Friday, January 16, 2009

Lesson (1): Classification of Search Engines

The term "search engine" (SE) is often misused to describe both directories and pure search engines. In fact, they are not the same; the difference lies in how result listings are generated.


There are four major search engine types you should know about. They are:

  • crawler-based (traditional, common) search engines;
  • directories (mostly human-edited catalogs);
  • hybrid engines (META engines and those using other engines' results);
  • pay-per-performance and paid inclusion engines.

Crawler-based SEs, also referred to as spiders or Web crawlers, use special software to automatically and regularly visit websites to create and supplement their giant Web page repositories.


This software is referred to as a "bot", "robot", "spider", or "crawler". All these terms denote the same concept. These programs run on the search engines. They browse pages that already exist in their repositories, and find your site by following links from those pages. Alternatively, after you have submitted pages to a search engine, these pages are queued for scanning by a spider; it finds your page by looking through the lists of pages pending review in this queue.

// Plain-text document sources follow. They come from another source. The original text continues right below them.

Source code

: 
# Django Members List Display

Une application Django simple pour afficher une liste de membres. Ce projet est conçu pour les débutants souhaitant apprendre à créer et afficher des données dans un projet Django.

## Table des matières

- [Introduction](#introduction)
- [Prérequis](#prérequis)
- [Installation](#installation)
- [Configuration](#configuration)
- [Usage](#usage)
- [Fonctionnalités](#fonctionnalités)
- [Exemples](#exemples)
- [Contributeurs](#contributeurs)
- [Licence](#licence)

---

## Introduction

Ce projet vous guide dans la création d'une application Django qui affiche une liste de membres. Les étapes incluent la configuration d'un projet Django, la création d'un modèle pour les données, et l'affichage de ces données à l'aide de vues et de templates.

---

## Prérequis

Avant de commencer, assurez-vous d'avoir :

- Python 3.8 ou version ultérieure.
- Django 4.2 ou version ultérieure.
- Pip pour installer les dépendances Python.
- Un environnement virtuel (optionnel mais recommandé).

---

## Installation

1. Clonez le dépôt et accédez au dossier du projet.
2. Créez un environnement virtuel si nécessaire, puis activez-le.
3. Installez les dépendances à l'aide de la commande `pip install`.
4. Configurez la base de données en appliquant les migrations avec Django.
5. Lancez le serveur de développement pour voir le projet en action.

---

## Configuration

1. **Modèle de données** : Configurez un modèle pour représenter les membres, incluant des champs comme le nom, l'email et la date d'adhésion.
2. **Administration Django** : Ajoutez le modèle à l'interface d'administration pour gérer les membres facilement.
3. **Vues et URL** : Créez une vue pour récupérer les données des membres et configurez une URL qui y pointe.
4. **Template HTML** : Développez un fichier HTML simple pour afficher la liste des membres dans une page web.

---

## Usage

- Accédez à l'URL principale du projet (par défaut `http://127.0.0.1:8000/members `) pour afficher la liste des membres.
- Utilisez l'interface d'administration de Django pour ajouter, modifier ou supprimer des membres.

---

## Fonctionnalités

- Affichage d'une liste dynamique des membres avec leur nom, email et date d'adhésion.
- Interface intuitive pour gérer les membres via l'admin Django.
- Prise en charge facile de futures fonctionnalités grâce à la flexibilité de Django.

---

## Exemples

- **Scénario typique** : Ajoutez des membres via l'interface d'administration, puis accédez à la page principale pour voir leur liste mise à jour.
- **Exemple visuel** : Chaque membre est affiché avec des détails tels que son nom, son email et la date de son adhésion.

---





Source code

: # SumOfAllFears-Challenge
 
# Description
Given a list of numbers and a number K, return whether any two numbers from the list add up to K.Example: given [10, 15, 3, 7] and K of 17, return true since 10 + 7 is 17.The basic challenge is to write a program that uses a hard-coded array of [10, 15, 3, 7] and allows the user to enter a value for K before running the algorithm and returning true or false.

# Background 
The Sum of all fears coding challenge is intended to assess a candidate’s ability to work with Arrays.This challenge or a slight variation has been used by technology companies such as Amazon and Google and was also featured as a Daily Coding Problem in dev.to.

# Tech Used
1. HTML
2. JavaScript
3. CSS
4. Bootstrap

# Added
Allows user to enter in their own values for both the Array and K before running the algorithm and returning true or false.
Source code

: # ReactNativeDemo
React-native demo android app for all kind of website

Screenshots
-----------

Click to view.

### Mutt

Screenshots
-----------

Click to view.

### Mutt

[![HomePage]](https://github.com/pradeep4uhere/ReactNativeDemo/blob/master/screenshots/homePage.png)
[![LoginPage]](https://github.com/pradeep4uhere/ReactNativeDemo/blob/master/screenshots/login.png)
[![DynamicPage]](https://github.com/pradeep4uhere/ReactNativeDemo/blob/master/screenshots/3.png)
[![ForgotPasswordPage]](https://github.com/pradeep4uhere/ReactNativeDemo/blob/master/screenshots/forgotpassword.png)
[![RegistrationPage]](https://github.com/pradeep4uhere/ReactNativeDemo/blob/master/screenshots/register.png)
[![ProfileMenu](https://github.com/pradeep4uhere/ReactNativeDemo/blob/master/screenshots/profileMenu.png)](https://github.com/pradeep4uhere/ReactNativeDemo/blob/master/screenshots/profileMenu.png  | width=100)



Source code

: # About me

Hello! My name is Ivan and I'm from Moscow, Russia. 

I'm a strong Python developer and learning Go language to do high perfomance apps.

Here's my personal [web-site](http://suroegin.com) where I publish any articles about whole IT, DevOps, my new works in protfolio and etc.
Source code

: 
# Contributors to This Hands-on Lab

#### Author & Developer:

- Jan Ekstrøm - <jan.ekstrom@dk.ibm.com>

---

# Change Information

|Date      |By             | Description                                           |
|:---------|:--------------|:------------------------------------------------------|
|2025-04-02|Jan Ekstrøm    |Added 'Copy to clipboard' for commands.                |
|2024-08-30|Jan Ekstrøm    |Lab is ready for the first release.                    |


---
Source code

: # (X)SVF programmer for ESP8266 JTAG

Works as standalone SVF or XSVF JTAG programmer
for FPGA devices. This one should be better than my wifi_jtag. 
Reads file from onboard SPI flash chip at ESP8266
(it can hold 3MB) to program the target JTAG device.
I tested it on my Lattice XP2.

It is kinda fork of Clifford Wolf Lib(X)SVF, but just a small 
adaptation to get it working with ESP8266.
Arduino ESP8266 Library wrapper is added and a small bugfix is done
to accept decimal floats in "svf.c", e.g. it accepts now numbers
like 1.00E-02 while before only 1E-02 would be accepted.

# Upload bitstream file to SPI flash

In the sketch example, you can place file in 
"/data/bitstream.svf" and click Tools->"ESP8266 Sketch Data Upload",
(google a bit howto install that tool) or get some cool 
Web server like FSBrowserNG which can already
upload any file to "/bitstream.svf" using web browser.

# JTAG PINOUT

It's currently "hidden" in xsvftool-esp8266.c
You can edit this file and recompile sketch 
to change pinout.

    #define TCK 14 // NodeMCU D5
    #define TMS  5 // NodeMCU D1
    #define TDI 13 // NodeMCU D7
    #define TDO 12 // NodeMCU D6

After a spider has found a page to scan, it retrieves this page via HTTP (like any ordinary Web surfer who types an URL into a browser's address field and presses "enter"). Just like any human visitor, the crawling software leaves a record on your server about its visit. Therefore, it?s possible to know from your server log when a search engine has dropped in on your online estate.


Your Web server returns the HTML source code of your page to the spider. The spider then reads it (this process is referred to as "crawling" or "spidering") ? and this is where the difference begins between a human visitor and crawling software.


While a human visitor can appreciate the quality graphics and impressive Flash animation you've loaded onto your page, a spider won't. A human visitor does not normally read the META tags, a spider can. Only seasoned users might be curious enough to read the code of the page when seeking additional information about the Web page. A human visitor will first notice the largest and most attractive text on the page. A spider, on the other hand, will give more value to text that's closest to the beginning and end of the page, and the text wrapped in links.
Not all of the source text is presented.